The Himalayan region, particularly the Indian Himalayan Region (IHR), is recognized as a global biodiversity hotspot with its unique flora and fauna. The region's ecological diversity, however, is increasingly threatened by both natural and anthropogenic factors, with invasive alien plant species (IAPS) posing significant challenges. IAPS are non-native species that, when introduced into new environments, can disrupt the balance of local ecosystems, leading to reductions in native biodiversity and impairing vital ecosystem services such as soil fertility, water regulation, and pollination [9,10].
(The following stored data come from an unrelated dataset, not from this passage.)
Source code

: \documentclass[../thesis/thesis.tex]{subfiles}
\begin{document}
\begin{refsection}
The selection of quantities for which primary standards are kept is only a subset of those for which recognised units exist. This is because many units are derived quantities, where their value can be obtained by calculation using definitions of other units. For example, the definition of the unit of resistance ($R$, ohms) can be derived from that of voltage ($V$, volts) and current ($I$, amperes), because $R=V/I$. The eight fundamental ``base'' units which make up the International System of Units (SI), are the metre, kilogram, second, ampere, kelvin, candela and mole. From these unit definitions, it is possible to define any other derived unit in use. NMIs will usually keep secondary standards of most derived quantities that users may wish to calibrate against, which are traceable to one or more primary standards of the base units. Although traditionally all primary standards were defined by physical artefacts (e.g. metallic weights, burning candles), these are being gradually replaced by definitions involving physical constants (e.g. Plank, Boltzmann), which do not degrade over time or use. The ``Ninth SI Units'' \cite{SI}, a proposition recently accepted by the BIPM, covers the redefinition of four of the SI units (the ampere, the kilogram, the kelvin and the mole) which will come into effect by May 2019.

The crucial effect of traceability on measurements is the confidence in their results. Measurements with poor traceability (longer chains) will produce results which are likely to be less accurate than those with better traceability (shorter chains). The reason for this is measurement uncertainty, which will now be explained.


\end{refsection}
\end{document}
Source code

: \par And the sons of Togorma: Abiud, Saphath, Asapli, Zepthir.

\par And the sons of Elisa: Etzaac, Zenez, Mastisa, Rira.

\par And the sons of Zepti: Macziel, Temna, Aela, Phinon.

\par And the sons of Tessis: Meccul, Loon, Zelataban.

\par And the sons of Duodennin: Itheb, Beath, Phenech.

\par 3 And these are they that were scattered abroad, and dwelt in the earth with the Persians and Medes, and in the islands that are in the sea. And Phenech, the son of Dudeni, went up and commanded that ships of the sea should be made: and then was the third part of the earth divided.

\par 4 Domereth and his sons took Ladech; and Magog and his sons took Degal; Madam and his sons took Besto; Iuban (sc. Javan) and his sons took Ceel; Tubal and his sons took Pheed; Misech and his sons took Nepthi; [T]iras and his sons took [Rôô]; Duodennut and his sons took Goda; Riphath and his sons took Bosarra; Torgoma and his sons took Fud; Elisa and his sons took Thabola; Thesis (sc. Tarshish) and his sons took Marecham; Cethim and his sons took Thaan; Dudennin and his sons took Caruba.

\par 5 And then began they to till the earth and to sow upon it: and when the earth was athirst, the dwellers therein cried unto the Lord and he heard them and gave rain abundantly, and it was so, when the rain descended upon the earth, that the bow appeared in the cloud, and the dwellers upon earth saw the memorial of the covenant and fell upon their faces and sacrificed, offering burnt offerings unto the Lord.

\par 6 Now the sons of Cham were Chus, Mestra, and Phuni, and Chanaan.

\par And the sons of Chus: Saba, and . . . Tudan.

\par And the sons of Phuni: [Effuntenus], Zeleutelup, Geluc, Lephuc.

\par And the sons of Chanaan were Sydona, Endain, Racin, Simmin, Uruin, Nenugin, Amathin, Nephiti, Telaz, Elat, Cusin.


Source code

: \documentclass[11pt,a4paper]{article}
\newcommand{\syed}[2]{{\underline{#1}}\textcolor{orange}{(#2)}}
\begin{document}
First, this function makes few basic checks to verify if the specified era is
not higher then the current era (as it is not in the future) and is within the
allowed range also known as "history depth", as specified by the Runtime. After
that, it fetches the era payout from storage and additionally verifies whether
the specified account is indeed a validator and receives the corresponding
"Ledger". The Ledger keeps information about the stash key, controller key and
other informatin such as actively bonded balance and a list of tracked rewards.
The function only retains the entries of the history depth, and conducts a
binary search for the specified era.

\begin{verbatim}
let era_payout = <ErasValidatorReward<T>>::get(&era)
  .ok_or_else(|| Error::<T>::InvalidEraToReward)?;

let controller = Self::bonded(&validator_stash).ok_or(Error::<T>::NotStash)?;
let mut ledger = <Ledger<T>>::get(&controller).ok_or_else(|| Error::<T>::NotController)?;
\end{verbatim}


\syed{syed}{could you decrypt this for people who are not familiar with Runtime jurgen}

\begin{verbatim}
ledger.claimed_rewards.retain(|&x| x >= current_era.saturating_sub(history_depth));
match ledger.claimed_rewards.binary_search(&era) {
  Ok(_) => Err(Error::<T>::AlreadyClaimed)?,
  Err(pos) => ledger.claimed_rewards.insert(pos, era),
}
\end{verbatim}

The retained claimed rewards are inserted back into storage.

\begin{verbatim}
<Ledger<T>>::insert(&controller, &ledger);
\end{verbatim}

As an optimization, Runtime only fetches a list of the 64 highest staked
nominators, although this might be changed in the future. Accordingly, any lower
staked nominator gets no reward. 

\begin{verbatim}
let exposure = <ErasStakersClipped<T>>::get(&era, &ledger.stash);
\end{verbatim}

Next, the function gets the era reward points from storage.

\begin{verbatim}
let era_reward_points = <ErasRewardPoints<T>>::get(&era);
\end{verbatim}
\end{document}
In the IHR, the spread of invasive species has been exacerbated by climate change, which alters environmental conditions in favor of these resilient plants. Moreover, human activities such as deforestation, land conversion for agriculture, and overgrazing have created disturbed habitats that facilitate the establishment and spread of invasive plants [11]. Among the most widespread and problematic species in the region are Lantana camara, Parthenium hysterophorus, Ageratina adenophora, and Bidens pilosa [12]. These species have become dominant in disturbed habitats, outcompeting native plants and altering ecosystem dynamics. Community awareness and perception are not well integrated into management strategies. However the gap needs more holistic approach on invasive plant that include local knowledge, social management, and economic consideration [13]. Despite the growing concerns surrounding invasive species in the region, limited research has been conducted on local community perceptions and management strategies to combat their spread.

The primary purpose of this study is to investigate the awareness, perceptions, and management practices of local communities in Champawat District, Uttarakhand, regarding the impacts of invasive plant species. The study aim 1) to understand the distribution, ecological effects, and socio-economic consequences of invasive species, and 2) to identify community-driven strategies for managing their spread. By doing so, the study seeks to contribute to sustainable conservation efforts and enhance the resilience of the region’s ecosystems.

Materials And Methods

Study Area

The research was conducted in the nine villages of Champawat District, situated in the state of Uttarakhand, covering an area of 1765.78 km². The total population of Champawat district as recorded in 2011 was 259648 of which male and female were 131,125 and 128,523 respectively. The studied villages in the champawat district have sloping and uneven topographical land with dense forest and spans at an altitudinal gradient of 700m–2200m above sea level (Figure 1).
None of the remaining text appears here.